Optimization of a process for the production of (R)-2-hydroxy-4-phenylbutyric acid--an intermediate for inhibitors of angiotensin converting enzyme.

作者信息

Schmidt E, Ghisalba O, Gygax D, Sedelmeier G

机构信息

Ciba-Geigy AG, Basle, Switzerland.

出版信息

J Biotechnol. 1992 Jul;24(3):315-27. doi: 10.1016/0168-1656(92)90040-g.

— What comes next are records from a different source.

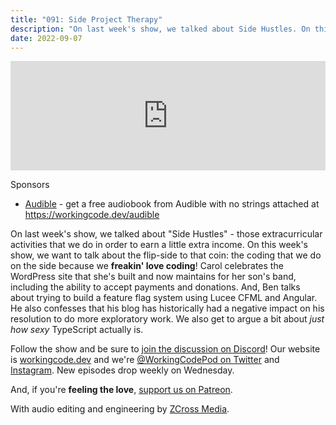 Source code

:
 ```yaml
---
title: "091: Side Project Therapy"
description: "On last week's show, we talked about Side Hustles. On this week's show, we want to talk about the flip-side to that coin: the coding that we do on the side because we freakin' love coding!"
date: 2022-09-07
---
```


<iframe allow="autoplay *; encrypted-media *; fullscreen *; clipboard-write" frameborder="0" height="175" style="width:100%;max-width:900px;overflow:hidden;background:transparent;" sandbox="allow-forms allow-popups allow-same-origin allow-scripts allow-storage-access-by-user-activation allow-top-navigation-by-user-activation" src="https://embed.podcasts.apple.com/us/podcast/091-side-project-therapy/id1544142288?i=1000578687549"></iframe>

Sponsors

- [Audible](https://workingcode.dev/audible) - get a free audiobook from Audible with no strings attached at https://workingcode.dev/audible

On last week's show, we talked about "Side Hustles" - those extracurricular activities that we do in order to earn a little extra income. On this week's show, we want to talk about the flip-side to that coin: the coding that we do on the side because we **freakin' love coding**! Carol celebrates the WordPress site that she's built and now maintains for her son's band, including the ability to accept payments and donations. And, Ben talks about trying to build a feature flag system using Lucee CFML and Angular. He also confesses that his blog has historically had a negative impact on his resolution to do more exploratory work. We also get to argue a bit about _just how sexy_ TypeScript actually is.

Follow the show and be sure to [join the discussion on Discord][working-code-discord]! Our website is [workingcode.dev][working-code] and we're [@WorkingCodePod on Twitter][working-code-twitter] and [Instagram][working-code-instagram]. New episodes drop weekly on Wednesday.

And, if you're **feeling the love**, [support us on Patreon][working-code-patreon].

[working-code]: https://workingcode.dev/
[working-code-discord]: https://workingcode.dev/discord/
[working-code-instagram]: https://www.instagram.com/workingcodepod/
[working-code-patreon]: https://www.patreon.com/workingcodepod
[working-code-twitter]: https://twitter.com/WorkingCodePod

With audio editing and engineering by [ZCross Media](https://www.zcross.media/).
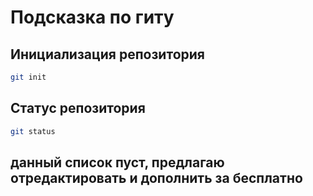 # Подсказка по гиту

## Инициализация репозитория

```sh
git init
```

## Статус репозитория

```sh
git status
```

## данный список пуст, предлагаю отредактировать и дополнить за бесплатно ##
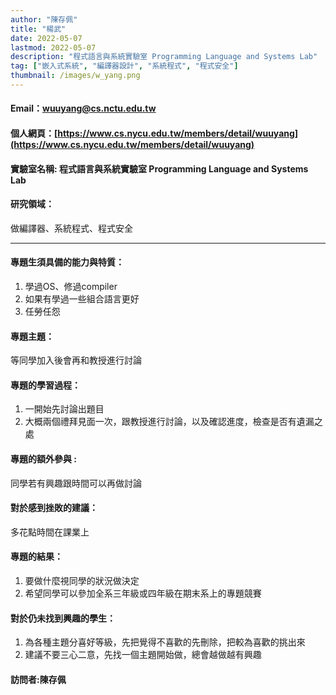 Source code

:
 ```yaml
---
author: "陳存佩"
title: "楊武"
date: 2022-05-07
lastmod: 2022-05-07
description: "程式語言與系統實驗室 Programming Language and Systems Lab"
tag: ["嵌入式系統", "編譯器設計", "系統程式", "程式安全"]
thumbnail: /images/w_yang.png
---
```


#### Email：wuuyang@cs.nctu.edu.tw


#### 個人網頁：[https://www.cs.nycu.edu.tw/members/detail/wuuyang](https://www.cs.nycu.edu.tw/members/detail/wuuyang)

#### 實驗室名稱: 程式語言與系統實驗室 Programming Language and Systems Lab

#### 研究領域：

做編譯器、系統程式、程式安全

---

#### 專題生須具備的能力與特質：

1. 學過OS、修過compiler
2. 如果有學過一些組合語言更好
3. 任勞任怨

#### 專題主題：

等同學加入後會再和教授進行討論

#### 專題的學習過程：

1. 一開始先討論出題目
2. 大概兩個禮拜見面一次，跟教授進行討論，以及確認進度，檢查是否有遺漏之處

#### 專題的額外參與 :
 
同學若有興趣跟時間可以再做討論

#### 對於感到挫敗的建議：

多花點時間在課業上

#### 專題的結果：

1. 要做什麼視同學的狀況做決定
2. 希望同學可以參加全系三年級或四年級在期末系上的專題競賽

#### 對於仍未找到興趣的學生：

1. 為各種主題分喜好等級，先把覺得不喜歡的先刪除，把較為喜歡的挑出來
2. 建議不要三心二意，先找一個主題開始做，總會越做越有興趣

#### 訪問者:陳存佩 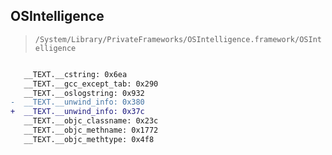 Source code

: ## OSIntelligence

> `/System/Library/PrivateFrameworks/OSIntelligence.framework/OSIntelligence`

```diff

   __TEXT.__cstring: 0x6ea
   __TEXT.__gcc_except_tab: 0x290
   __TEXT.__oslogstring: 0x932
-  __TEXT.__unwind_info: 0x380
+  __TEXT.__unwind_info: 0x37c
   __TEXT.__objc_classname: 0x23c
   __TEXT.__objc_methname: 0x1772
   __TEXT.__objc_methtype: 0x4f8

```
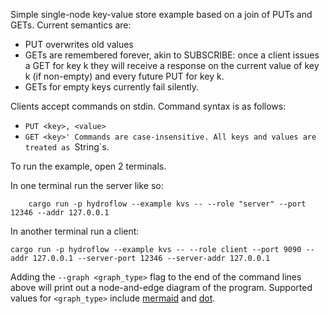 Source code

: Simple single-node key-value store example based on a join of PUTs and GETs. 
Current semantics are:
 - PUT overwrites old values
 - GETs are remembered forever, akin to SUBSCRIBE: once a client issues a GET for key k they will receive a response on the current value of key k (if non-empty) and every future PUT for key k.
 - GETs for empty keys currently fail silently.

 Clients accept commands on stdin. Command syntax is as follows:
 - `PUT <key>, <value>`
 - `GET <key>'
 Commands are case-insensitive. All keys and values are treated as `String`s.


To run the example, open 2 terminals.

In one terminal run the server like so:
```
    cargo run -p hydroflow --example kvs -- --role "server" --port 12346 --addr 127.0.0.1
```

In another terminal run a client:
```
cargo run -p hydroflow --example kvs -- --role client --port 9090 --addr 127.0.0.1 --server-port 12346 --server-addr 127.0.0.1
```

Adding the `--graph <graph_type>` flag to the end of the command lines above will print out a node-and-edge diagram of the program. Supported values for `<graph_type>` include [mermaid](https://mermaid-js.github.io/) and [dot](https://graphviz.org/doc/info/lang.html).
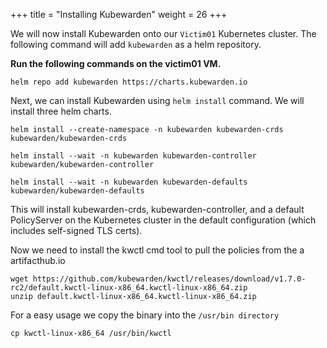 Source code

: +++
title = "Installing Kubewarden"
weight = 26
+++

We will now install Kubewarden onto our `Victim01` Kubernetes cluster. The following command will add `kubewarden` as a helm repository.

**Run the following commands on the victim01 VM.**

```ctr
helm repo add kubewarden https://charts.kubewarden.io
```

Next, we can install Kubewarden using `helm install` command. We will install three helm charts.

```ctr
helm install --create-namespace -n kubewarden kubewarden-crds kubewarden/kubewarden-crds
```

```ctr
helm install --wait -n kubewarden kubewarden-controller kubewarden/kubewarden-controller
```

```ctr
helm install --wait -n kubewarden kubewarden-defaults kubewarden/kubewarden-defaults
```

This will install kubewarden-crds, kubewarden-controller, and a default PolicyServer on the Kubernetes cluster in the default configuration (which includes self-signed TLS certs).

Now we need to install the kwctl cmd tool to pull the policies from the a artifacthub.io 

```ctr
wget https://github.com/kubewarden/kwctl/releases/download/v1.7.0-rc2/default.kwctl-linux-x86_64.kwctl-linux-x86_64.zip
unzip default.kwctl-linux-x86_64.kwctl-linux-x86_64.zip
```

For a easy usage we copy the binary into the `/usr/bin directory`
```ctr
cp kwctl-linux-x86_64 /usr/bin/kwctl
``` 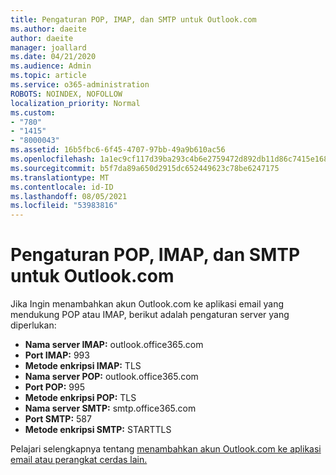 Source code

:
 ```yaml
---
title: Pengaturan POP, IMAP, dan SMTP untuk Outlook.com
ms.author: daeite
author: daeite
manager: joallard
ms.date: 04/21/2020
ms.audience: Admin
ms.topic: article
ms.service: o365-administration
ROBOTS: NOINDEX, NOFOLLOW
localization_priority: Normal
ms.custom:
- "780"
- "1415"
- "8000043"
ms.assetid: 16b5fbc6-6f45-4707-97bb-49a9b610ac56
ms.openlocfilehash: 1a1ec9cf117d39ba293c4b6e2759472d892db11d86c7415e1689027aa8a728ba
ms.sourcegitcommit: b5f7da89a650d2915dc652449623c78be6247175
ms.translationtype: MT
ms.contentlocale: id-ID
ms.lasthandoff: 08/05/2021
ms.locfileid: "53983816"
---
```

# <a name="pop-imap-and-smtp-settings-for-outlookcom"></a>Pengaturan POP, IMAP, dan SMTP untuk Outlook.com

Jika Ingin menambahkan akun Outlook.com ke aplikasi email yang mendukung POP atau IMAP, berikut adalah pengaturan server yang diperlukan:
  
- **Nama server IMAP:** outlook.office365.com
- **Port IMAP:** 993
- **Metode enkripsi IMAP:** TLS
- **Nama server POP:** outlook.office365.com  
- **Port POP:** 995  
- **Metode enkripsi POP:** TLS  
- **Nama server SMTP:** smtp.office365.com
- **Port SMTP:** 587
- **Metode enkripsi SMTP:** STARTTLS

Pelajari selengkapnya tentang [menambahkan akun Outlook.com ke aplikasi email atau perangkat cerdas lain.](https://support.office.com/article/73f3b178-0009-41ae-aab1-87b80fa94970?wt.mc_id=Office_Outlook_com_Alchemy) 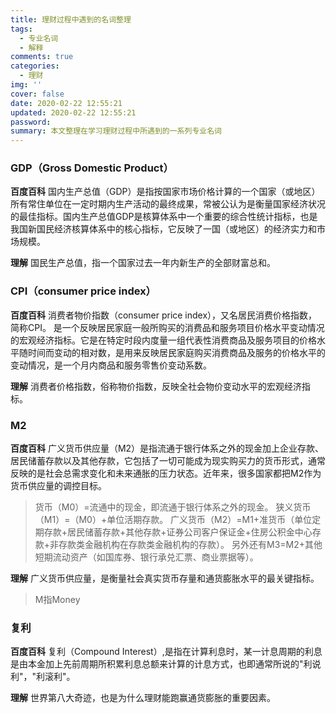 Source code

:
 ```yaml
---
title: 理财过程中遇到的名词整理
tags:
  - 专业名词
  - 解释
comments: true
categories:
  - 理财
img: ''
cover: false
date: 2020-02-22 12:55:21
updated: 2020-02-22 12:55:21
password:
summary: 本文整理在学习理财过程中所遇到的一系列专业名词
---
```


### GDP（Gross Domestic Product）
**百度百科**
国内生产总值（GDP）是指按国家市场价格计算的一个国家（或地区）所有常住单位在一定时期内生产活动的最终成果，常被公认为是衡量国家经济状况的最佳指标。国内生产总值GDP是核算体系中一个重要的综合性统计指标，也是我国新国民经济核算体系中的核心指标，它反映了一国（或地区）的经济实力和市场规模。

**理解**
国民生产总值，指一个国家过去一年内新生产的全部财富总和。

### CPI（consumer price index）
**百度百科**
消费者物价指数（consumer price index），又名居民消费价格指数，简称CPI。
是一个反映居民家庭一般所购买的消费品和服务项目价格水平变动情况的宏观经济指标。它是在特定时段内度量一组代表性消费商品及服务项目的价格水平随时间而变动的相对数，是用来反映居民家庭购买消费商品及服务的价格水平的变动情况，是一个月内商品和服务零售价变动系数。

**理解**
消费者价格指数，俗称物价指数，反映全社会物价变动水平的宏观经济指标。

### M2
**百度百科**
广义货币供应量（M2）是指流通于银行体系之外的现金加上企业存款、居民储蓄存款以及其他存款，它包括了一切可能成为现实购买力的货币形式，通常反映的是社会总需求变化和未来通胀的压力状态。近年来，很多国家都把M2作为货币供应量的调控目标。

> 货币（M0）=流通中的现金，即流通于银行体系之外的现金。
> 狭义货币（M1）=（M0）+单位活期存款。
> 广义货币（M2）=M1+准货币（单位定期存款+居民储蓄存款+其他存款+证券公司客户保证金+住房公积金中心存款+非存款类金融机构在存款类金融机构的存款）。
> 另外还有M3=M2+其他短期流动资产（如国库券、银行承兑汇票、商业票据等）。

**理解**
广义货币供应量，是衡量社会真实货币存量和通货膨胀水平的最关键指标。

> M指Money

### 复利
**百度百科**
复利（Compound Interest）,是指在计算利息时，某一计息周期的利息是由本金加上先前周期所积累利息总额来计算的计息方式，也即通常所说的"利说利"，"利滚利"。

**理解**
世界第八大奇迹，也是为什么理财能跑赢通货膨胀的重要因素。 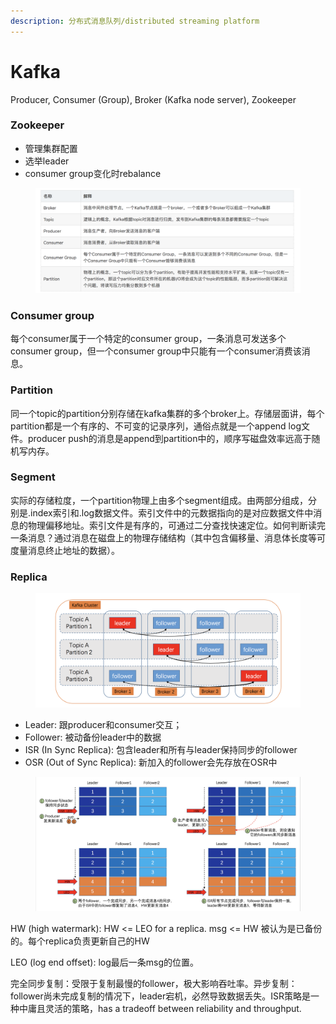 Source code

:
 ```yaml
---
description: 分布式消息队列/distributed streaming platform
---
```


# Kafka

Producer, Consumer (Group), Broker (Kafka node server), Zookeeper

### Zookeeper

* 管理集群配置
* 选举leader
* consumer group变化时rebalance

<figure><img src="../.gitbook/assets/kafka components.png" alt=""><figcaption></figcaption></figure>

### Consumer group

每个consumer属于一个特定的consumer group，一条消息可发送多个consumer group，但一个consumer group中只能有一个consumer消费该消息。

### Partition

同一个topic的partition分别存储在kafka集群的多个broker上。存储层面讲，每个partition都是一个有序的、不可变的记录序列，通俗点就是一个append log文件。producer push的消息是append到partition中的，顺序写磁盘效率远高于随机写内存。

### Segment

实际的存储粒度，一个partition物理上由多个segment组成。由两部分组成，分别是.index索引和.log数据文件。索引文件中的元数据指向的是对应数据文件中消息的物理偏移地址。索引文件是有序的，可通过二分查找快速定位。如何判断读完一条消息？通过消息在磁盘上的物理存储结构（其中包含偏移量、消息体长度等可度量消息终止地址的数据）。

### Replica

<figure><img src="../.gitbook/assets/kafka replica.png" alt=""><figcaption></figcaption></figure>

* Leader: 跟producer和consumer交互；
* Follower: 被动备份leader中的数据
* ISR (In Sync Replica): 包含leader和所有与leader保持同步的follower
* OSR (Out of Sync Replica): 新加入的follower会先存放在OSR中

<figure><img src="../.gitbook/assets/HW &#x26; LEO.png" alt=""><figcaption></figcaption></figure>

HW (high watermark): HW <= LEO for a replica. msg <= HW 被认为是已备份的。每个replica负责更新自己的HW

LEO (log end offset): log最后一条msg的位置。

完全同步复制：受限于复制最慢的follower，极大影响吞吐率。异步复制：follower尚未完成复制的情况下，leader宕机，必然导致数据丢失。ISR策略是一种中庸且灵活的策略，has a tradeoff between reliability and throughput.&#x20;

DOI:10.1016/0168-1656(92)90040-g
PMID:1368898
Abstract

(R)-2-Hydroxy-4-phenylbutyric acid, an intermediate in the manufacture of inhibitors of angiotensin converting enzyme, can be produced continuously in an enzyme membrane reactor by enzymatic reduction of its corresponding alpha-keto acid. D-Lactate dehydrogenase (D-LDH) from Staphylococcus epidermidis was chosen as the most appropriate enzyme to carry out the NADH-dependent reduction. Formate dehydrogenase (FDH) was used for NADH regeneration. Detailed kinetic measurements and a mathematical model for the coupled enzyme reactions were applied to calculate the optimal conditions for continuous production of the alpha-hydroxy acid. A mass of 1 kg [corrected] (R)-2-hydroxy-4-phenylbutyric acid was synthesized in a 220 ml enzyme membrane reactor over a period of 4 weeks. A mean space-time-yield of 165 g l-1 d-1 was achieved at low enzyme consumptions of 150 U kg-1 alpha-hydroxy acid for FDH and D-LDH.

摘要

(R)-2-羟基-4-苯基丁酸是制造血管紧张素转换酶抑制剂的中间体,可通过其相应的α-酮酸在酶膜反应器中进行酶促还原连续生产。来自表皮葡萄球菌的D-乳酸脱氢酶(D-LDH)被选为进行依赖于NADH的还原反应最合适的酶。甲酸脱氢酶(FDH)用于NADH再生。应用详细的动力学测量和耦合酶反应的数学模型来计算α-羟基酸连续生产的最佳条件。在220毫升酶膜反应器中,经过4周的时间合成了1千克[校正后]的(R)-2-羟基-4-苯基丁酸。在FDH和D-LDH的酶消耗低至150 U kg-1α-羟基酸的情况下,实现了165 g l-1 d-1的平均时空产率。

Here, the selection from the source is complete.